Gerd Larsen born Gerd Elly (19 February 1921 – 4 October 2001) was a Norwegian ballerina who performed frequently with England's Royal Ballet, in a career lasting over fifty years up until her seventy-fifth birthday. In her later years, she was known for her mime roles.

==Early life==
Gerd Elly was born in Oslo, Norway on 19 February 1921. Her father, Leonard, was a civil servant.

==Career==
In the late 1930s, Elly came to London to study with Margaret Craske, and Antony Tudor, the first British ballet expert to recognise her skills. She joined Tudor's London Ballet in 1938, founded after he broke with Ballet Rambert. In 1938, Tudor created two roles for Larsen, Canonetta in Soirée Musicale and the French ballerina in Gala Performance.
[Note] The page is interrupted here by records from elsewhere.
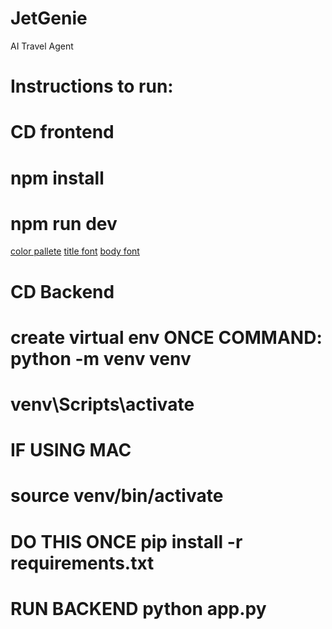 # JetGenie
AI Travel Agent 
# Instructions to run: 
# CD frontend 
# npm install 
# npm run dev 

[color pallete](https://coolors.co/palette/383d3b-f5cb5c-ffa9a3-b9e6ff-5c95ff)
[title font](https://fonts.google.com/specimen/Calistoga)
[body font](https://fonts.google.com/specimen/Poppins)


# CD Backend 
# create virtual env ONCE COMMAND: python -m venv venv
# venv\Scripts\activate
# IF USING MAC
# source venv/bin/activate

# DO THIS ONCE pip install -r requirements.txt
# RUN BACKEND python app.py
Elly first danced with Sadler's Wells Ballet (now The Royal Ballet) in 1944. This was the same year that she married the ballet star Harold Turner becoming his second wife. Now, Gerd Larsen, she was later promoted to soloist in 1954. Sir Frederick Ashton noted her stage presence even in nearly static roles, casting her as Hera, in his 1951 Tiresias, and as Demeter is his 1961 Persephone. Back in 1960, Larsen had been selected by the Russian former prima ballerina Tamara Karsavina to be personally coached to play this mime role, for a revised staging of the ballet.
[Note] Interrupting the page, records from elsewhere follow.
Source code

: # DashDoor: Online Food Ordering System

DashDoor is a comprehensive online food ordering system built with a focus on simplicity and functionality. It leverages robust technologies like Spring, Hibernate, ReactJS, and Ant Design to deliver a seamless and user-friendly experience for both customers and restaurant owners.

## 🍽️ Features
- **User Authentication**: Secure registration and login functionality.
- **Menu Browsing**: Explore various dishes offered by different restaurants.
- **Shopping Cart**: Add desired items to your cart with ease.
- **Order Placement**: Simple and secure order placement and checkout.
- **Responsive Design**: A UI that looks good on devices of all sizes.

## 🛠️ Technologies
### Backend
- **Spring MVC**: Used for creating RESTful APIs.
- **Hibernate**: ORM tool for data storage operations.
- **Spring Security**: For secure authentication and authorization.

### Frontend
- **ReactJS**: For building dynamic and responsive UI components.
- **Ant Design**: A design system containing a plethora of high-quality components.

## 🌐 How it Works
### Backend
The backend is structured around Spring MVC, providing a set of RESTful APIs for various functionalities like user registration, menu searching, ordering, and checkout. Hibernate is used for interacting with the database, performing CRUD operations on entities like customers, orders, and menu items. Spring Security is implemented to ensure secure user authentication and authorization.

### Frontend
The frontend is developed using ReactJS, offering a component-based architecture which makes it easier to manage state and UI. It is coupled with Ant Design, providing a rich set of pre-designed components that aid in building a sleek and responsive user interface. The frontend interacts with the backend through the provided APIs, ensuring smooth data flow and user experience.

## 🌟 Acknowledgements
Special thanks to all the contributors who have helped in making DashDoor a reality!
In 1965, Larsen created the role of Nurse in Kenneth MacMillan's Royal Ballet production of Romeo and Juliet to the music of Sergei Prokofiev. The ballerina Deborah Bull remembers Larsen as one of the "resident teachers" at the Royal Ballet. The others being Brian Shaw, Alexander Agadzhanov, and Elizabeth Anderton. Bull particularly admired Larsen's ability to introduce mime into the ballet.

Larsen was a widow with one child when she met the successful writer Rebecca West and her husband Henry Maxwell Andrews one evening, on a night Larsen had performed in Swan Lake. Henry became obsessed with Larsen and would refuse to travel with his wife; instead he stayed in London to be with Larsen. Rebecca West initially considered this to be purely her husband's infatuation, but came to think that Larsen was also driven by money. Henry was in his seventies; his life and marriage were ending (he died in 1968). Larsen and Henry's wife were amongst the mourners at the funeral, even though Larsen had only known him for eighteen months. Henry's will left £5,000 for Larsen.
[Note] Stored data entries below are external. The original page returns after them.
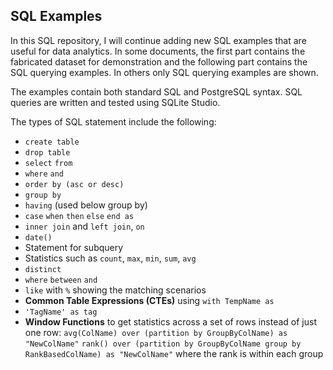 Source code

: ## SQL Examples

In this SQL repository, I will continue adding new SQL examples that are useful for data analytics. In some documents, the first part contains the fabricated dataset for demonstration and the following part contains the SQL querying examples. In others only SQL querying examples are shown.

The examples contain both standard SQL and PostgreSQL syntax. SQL queries are written and tested using SQLite Studio.

The types of SQL statement include the following:

* `create table`
* `drop table`
* `select` `from`
* `where` `and`
* `order by (asc or desc)`
* `group by`
* `having`  (used below group by)
* `case` `when` `then` `else` `end as`
* `inner join` and `left join`, `on`
* `date()`
* Statement for subquery
* Statistics such as `count`, `max`, `min`, `sum`, `avg`
* `distinct`
* `where` `between` `and`
* `like` with `%` showing the matching scenarios
* **Common Table Expressions (CTEs)** using `with TempName as`
* `'TagName' as tag`
* **Window Functions** to get statistics across a set of rows instead of just one row: `avg(ColName) over (partition by GroupByColName) as "NewColName"` `rank() over (partition by GroupByColName group by RankBasedColName) as "NewColName"` where the rank is within each group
In a Royal Ballet career lasting over fifty years, Larsen made her final appearance at Covent Garden in arguably her best-known role, that of Berthe, mother of the eponymous heroine in Giselle, on her seventy-fifth birthday.

==Personal life==
Larsen was married to the British dancer Harold Turner from 1944 until his death in 1962. They had one child together, a daughter, Solveig, in 1952.

==Death==
She died in London in her 81st year.